The staff reviewed the NuScale normal plant lighting, the emergency plant lighting, and the normal and emergency MCR lighting systems for conformance with the guidelines of SRP Section 9.5.3 and NUREG-0700, Chapter 12, Workplace Design. Based on the above technical evaluation, the staff concludes that the normal plant lighting, the emergency plant lighting, and the normal and emergency MCR lighting systems design provide adequate illumination in all areas of the plant and access routes to these areas under all plant operating conditions such as normal, transient, fire, accident, and SBO conditions, as recommended by 175

SRP Section 9.5.3 and NUREG-0700. Therefore, the staff concludes that the normal plant lighting, the emergency plant lighting, and the normal and emergency MCR lighting systems designs are acceptable.

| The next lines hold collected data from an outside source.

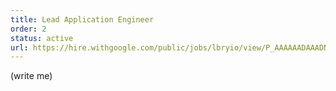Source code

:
 ```yaml
---
title: Lead Application Engineer
order: 2
status: active
url: https://hire.withgoogle.com/public/jobs/lbryio/view/P_AAAAAADAAADNhIbg93Flmj?trackingTag=joinUs
---
```

(write me)
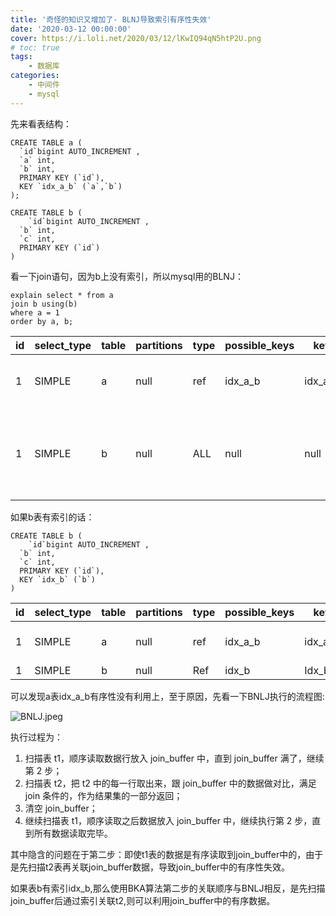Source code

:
 ```yaml
---
title: '奇怪的知识又增加了- BLNJ导致索引有序性失效'
date: '2020-03-12 00:00:00'
cover: https://i.loli.net/2020/03/12/lKwIQ94qN5htP2U.png
# toc: true
tags:
    - 数据库
categories:
    - 中间件
    - mysql
---
```


先来看表结构：

```mysql
CREATE TABLE a (
  `id`bigint AUTO_INCREMENT ,
  `a` int,
  `b` int,
  PRIMARY KEY (`id`),
  KEY `idx_a_b` (`a`,`b`)
);

CREATE TABLE b (
	`id`bigint AUTO_INCREMENT ,
  `b` int,
  `c` int,
  PRIMARY KEY (`id`)
)
```

看一下join语句，因为b上没有索引，所以mysql用的BLNJ：

```mysql
explain select * from a 
join b using(b)
where a = 1
order by a, b;
```

| id   | select_type | table | partitions | type | possible_keys | key     | key_len | ref   | rows | filtered | extra                                              |
| ---- | ----------- | ----- | ---------- | ---- | ------------- | ------- | ------- | ----- | ---- | -------: | -------------------------------------------------- |
| 1    | SIMPLE      | a     | null       | ref  | idx_a_b       | idx_a_b | 4       | const | 5206 |   100.00 | Using temporary; Using filesort                    |
| 1    | SIMPLE      | b     | null       | ALL  | null          | null    | null    | Null  | 1000 |   100.00 | Using where; Using join buffer (Block Nested Loop) |

如果b表有索引的话：

```mysql
CREATE TABLE b (
	`id`bigint AUTO_INCREMENT ,
  `b` int,
  `c` int,
  PRIMARY KEY (`id`),
  KEY `idx_b` (`b`)
)
```

| id   | select_type | table | partitions | type | possible_keys | key     | key_len | ref   | rows | filtered | extra                 |
| ---- | ----------- | ----- | ---------- | ---- | ------------- | ------- | ------- | ----- | ---- | -------: | --------------------- |
| 1    | SIMPLE      | a     | null       | ref  | idx_a_b       | idx_a_b | 8       | Const | 5206 |   100.00 | Using index condition |
| 1    | SIMPLE      | b     | null       | Ref  | idx_b         | Idx_b   | 4       | b.b   | 50   |   100.00 | null                  |

可以发现a表idx_a_b有序性没有利用上，至于原因，先看一下BNLJ执行的流程图:

![BNLJ.jpeg](https://i.loli.net/2020/03/12/ON4hu3cKt1Ck9Ji.jpg)

执行过程为：

1. 扫描表 t1，顺序读取数据行放入 join_buffer 中，直到 join_buffer 满了，继续第 2 步；
2. 扫描表 t2，把 t2 中的每一行取出来，跟 join_buffer 中的数据做对比，满足 join 条件的，作为结果集的一部分返回；
3. 清空 join_buffer；
4. 继续扫描表 t1，顺序读取之后数据放入 join_buffer 中，继续执行第 2 步，直到所有数据读取完毕。



其中隐含的问题在于第二步：即使t1表的数据是有序读取到join_buffer中的，由于是先扫描t2表再关联join_buffer数据，导致join_buffer中的有序性失效。

如果表b有索引idx_b,那么使用BKA算法第二步的关联顺序与BNLJ相反，是先扫描join_buffer后通过索引关联t2,则可以利用join_buffer中的有序数据。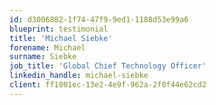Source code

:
 ```yaml
---
id: d3006882-1f74-47f9-9ed1-1188d53e99a6
blueprint: testimonial
title: 'Michael Siebke'
forename: Michael
surname: Siebke
job_title: 'Global Chief Technology Officer'
linkedin_handle: michael-siebke
client: ff1001ec-13e2-4e9f-962a-2f0f44e62cd2
---
```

9.5.4 Backup Diesel Generator Auxiliary Systems The application does not address in DCA, Part 2, Tier 2, Chapter 9 the support systems associated with the operation of its backup power supply systems (BPSS). Instead the applicant has indicated in DCA Part 2, Tier 2, Section 8.3.1.1.2 that safety-related functions do not rely on ac electrical power from the BPSS, which includes the backup diesel generator (BDG) and the associated support systems. The BPSS is not safety-related or risk significant.

The applicant states in DCA Part 2, Tier 2, Section 8.3 that the BDGs are standalone, skid-based installations including support features. Therefore, auxiliary system support features are not assigned to discrete subsystems similar to those of traditional large LWR safety-related diesel applications, where each BDG is a standalone, skid-based installation that includes the following auxiliary equipment:

  • diesel engine starting system;
  • combustion air intake and engine exhaust subsystem;
  • engine cooling subsystem;
  • engine lubricating oil subsystem;
  • engine fuel subsystem (including fuel storage and transfer); and
  • generator excitation, protective relaying, and I&C subsystem.

The DCA Part 2, Tier 2, Section 1.2.2.5.5, states that the NuScale design includes two diesel generator buildings (DGBs), each housing a single BDG and associated auxiliary equipment.

The DGBs house no safety-related systems and have no functional requirements that support the ESFs.

The staff reviewed Part 2 of the DCA to determine if the failure of the BPSS auxiliary systems could potentially have an adverse impact on important to safety SSCs, or on the plants ability to achieve and maintain safe shutdown. The staff finds that since the BPSS are not safety-related and serves no safety-related functions, the requirements for diesel support systems operation, including GDC 17, 44, 45, and 46, specified in the diesel generator support systems, SRP Sections 9.5.4 - 9.5.8, are not applicable for the NuScale BPSS auxiliary systems.

Furthermore, although the structural design of the DGBs are designated as CDI in DCA Part 2, all SSCs important to safety for the NuScale plant are located inside the reactor and control buildings, both of which are adequately robust to protect the SSCs from the effects of BDGs failures. Therefore, the staff concludes that the requirements of GDCs 2, 4, and 5, are not applicable for the BPSS, and the staff therefore, finds the BPSS auxiliary systems acceptable since the failure of the BPSS auxiliary systems will not have an adverse impact on important to safety SSCs, or on the plants ability to achieve and maintain safe shutdown.